Not only are they not vegan, they like to joke with me about my "extreme" lifestyle and tell me how much they love their meat and dairy.  Where is the disconnect?  Where's the comprehension that cows and chickens are living, breathing beings that know how to love and feel pain?  What about the fact that pigs have the intelligence of 3 year old human children?  And that cows cry in agony when they are separated from their babies (which is the result of a dairy industry that sells the baby male cows for veal)?  Is the taste of that burger or that slice of bacon so important to them that they are willing to contribute to an industry built on the suffering of sentient beings - sisters and brothers to those same sentient beings that they've dedicated their careers and much of their lives to saving?  

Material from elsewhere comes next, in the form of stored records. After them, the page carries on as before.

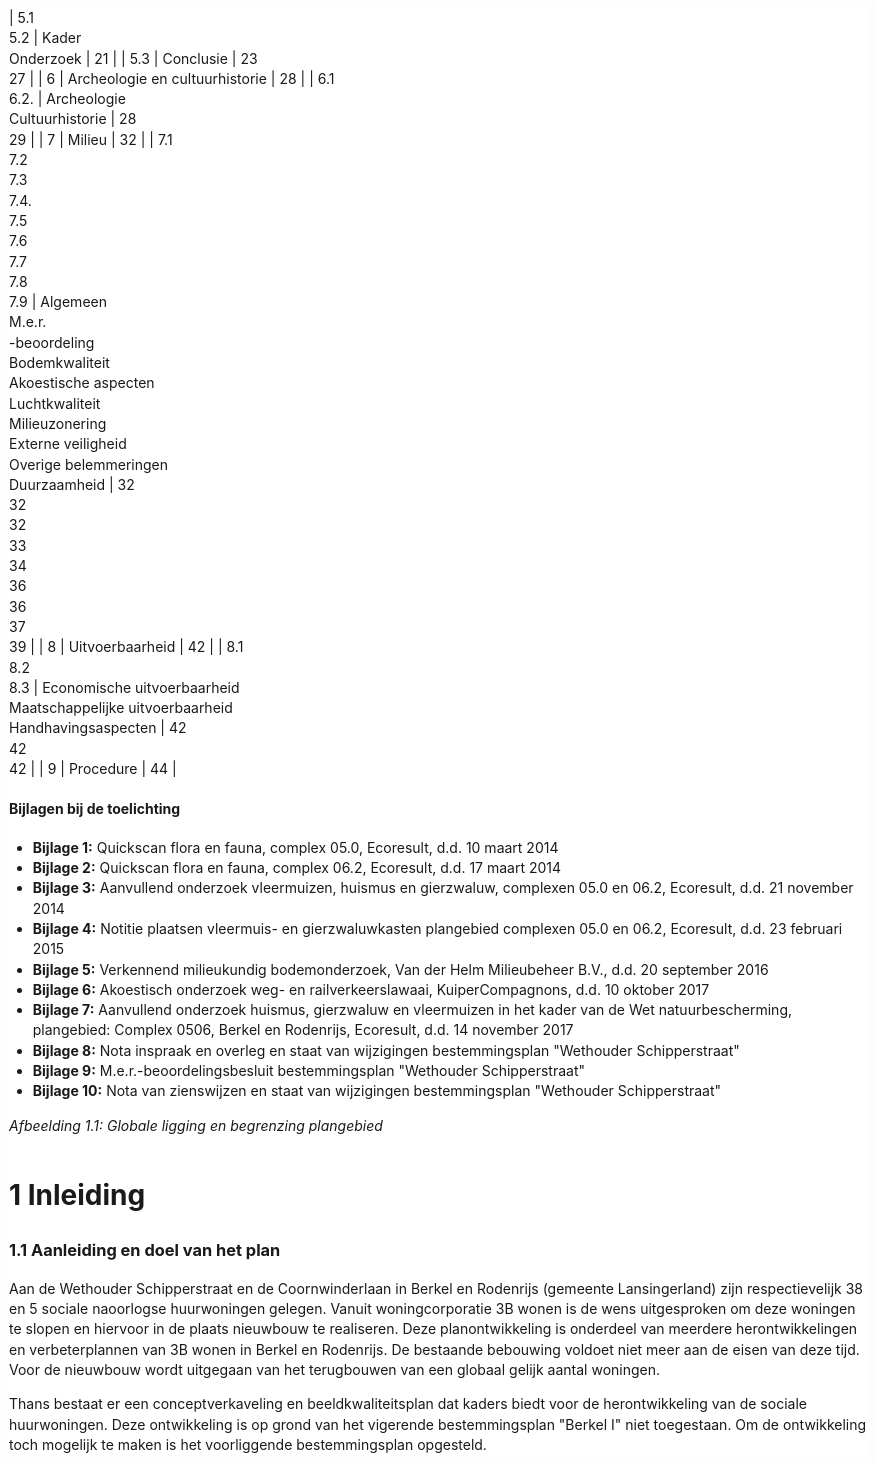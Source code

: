 | 5.1<br>5.2                                                   | Kader<br>Onderzoek                                                                                                                                                              | 21                                                 |
| 5.3                                                          | Conclusie                                                                                                                                                                       | 23<br>27                                           |
| 6                                                            | Archeologie en cultuurhistorie                                                                                                                                                  | 28                                                 |
| 6.1<br>6.2.                                                  | Archeologie<br>Cultuurhistorie                                                                                                                                                  | 28<br>29                                           |
| 7                                                            | Milieu                                                                                                                                                                          | 32                                                 |
| 7.1<br>7.2<br>7.3<br>7.4.<br>7.5<br>7.6<br>7.7<br>7.8<br>7.9 | Algemeen<br>M.e.r.<br>-beoordeling<br>Bodemkwaliteit<br>Akoestische aspecten<br>Luchtkwaliteit<br>Milieuzonering<br>Externe veiligheid<br>Overige belemmeringen<br>Duurzaamheid | 32<br>32<br>32<br>33<br>34<br>36<br>36<br>37<br>39 |
| 8                                                            | Uitvoerbaarheid                                                                                                                                                                 | 42                                                 |
| 8.1<br>8.2<br>8.3                                            | Economische uitvoerbaarheid<br>Maatschappelijke uitvoerbaarheid<br>Handhavingsaspecten                                                                                          | 42<br>42<br>42                                     |
| 9                                                            | Procedure                                                                                                                                                                       | 44                                                 |

#### **Bijlagen bij de toelichting**

- **Bijlage 1:** Quickscan flora en fauna, complex 05.0, Ecoresult, d.d. 10 maart 2014
- **Bijlage 2:** Quickscan flora en fauna, complex 06.2, Ecoresult, d.d. 17 maart 2014
- **Bijlage 3:** Aanvullend onderzoek vleermuizen, huismus en gierzwaluw, complexen 05.0 en 06.2, Ecoresult, d.d. 21 november 2014
- **Bijlage 4:** Notitie plaatsen vleermuis- en gierzwaluwkasten plangebied complexen 05.0 en 06.2, Ecoresult, d.d. 23 februari 2015
- **Bijlage 5:** Verkennend milieukundig bodemonderzoek, Van der Helm Milieubeheer B.V., d.d. 20 september 2016
- **Bijlage 6:** Akoestisch onderzoek weg- en railverkeerslawaai, KuiperCompagnons, d.d. 10 oktober 2017
- **Bijlage 7:** Aanvullend onderzoek huismus, gierzwaluw en vleermuizen in het kader van de Wet natuurbescherming, plangebied: Complex 0506, Berkel en Rodenrijs, Ecoresult, d.d. 14 november 2017
- **Bijlage 8:** Nota inspraak en overleg en staat van wijzigingen bestemmingsplan "Wethouder Schipperstraat"
- **Bijlage 9:** M.e.r.-beoordelingsbesluit bestemmingsplan "Wethouder Schipperstraat"
- **Bijlage 10:** Nota van zienswijzen en staat van wijzigingen bestemmingsplan "Wethouder Schipperstraat"

*Afbeelding 1.1: Globale ligging en begrenzing plangebied*

# <span id="page-11-0"></span>**1 Inleiding**

### <span id="page-11-1"></span>**1.1 Aanleiding en doel van het plan**

Aan de Wethouder Schipperstraat en de Coornwinderlaan in Berkel en Rodenrijs (gemeente Lansingerland) zijn respectievelijk 38 en 5 sociale naoorlogse huurwoningen gelegen. Vanuit woningcorporatie 3B wonen is de wens uitgesproken om deze woningen te slopen en hiervoor in de plaats nieuwbouw te realiseren. Deze planontwikkeling is onderdeel van meerdere herontwikkelingen en verbeterplannen van 3B wonen in Berkel en Rodenrijs. De bestaande bebouwing voldoet niet meer aan de eisen van deze tijd. Voor de nieuwbouw wordt uitgegaan van het terugbouwen van een globaal gelijk aantal woningen.

Thans bestaat er een conceptverkaveling en beeldkwaliteitsplan dat kaders biedt voor de herontwikkeling van de sociale huurwoningen. Deze ontwikkeling is op grond van het vigerende bestemmingsplan "Berkel I" niet toegestaan. Om de ontwikkeling toch mogelijk te maken is het voorliggende bestemmingsplan opgesteld.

In the groundbreaking book, Why We Love Dogs, Eat Pigs and Wear Cows,  Melanie Joy attempts to answer this very question.  She coins the term "carnism" to describe the cultural phenomenon that causes us to love some animals while ignoring (and even contributing to) the suffering of others.  I believe that if more people made emotional connections to cows, pigs, chickens and other farm animals, and really experienced their individual personalities, there would be many more vegans.  And as Sir Paul McCartney famously said, "If slaughterhouses had glass walls, everyone would be a vegetarian."  


Quite right.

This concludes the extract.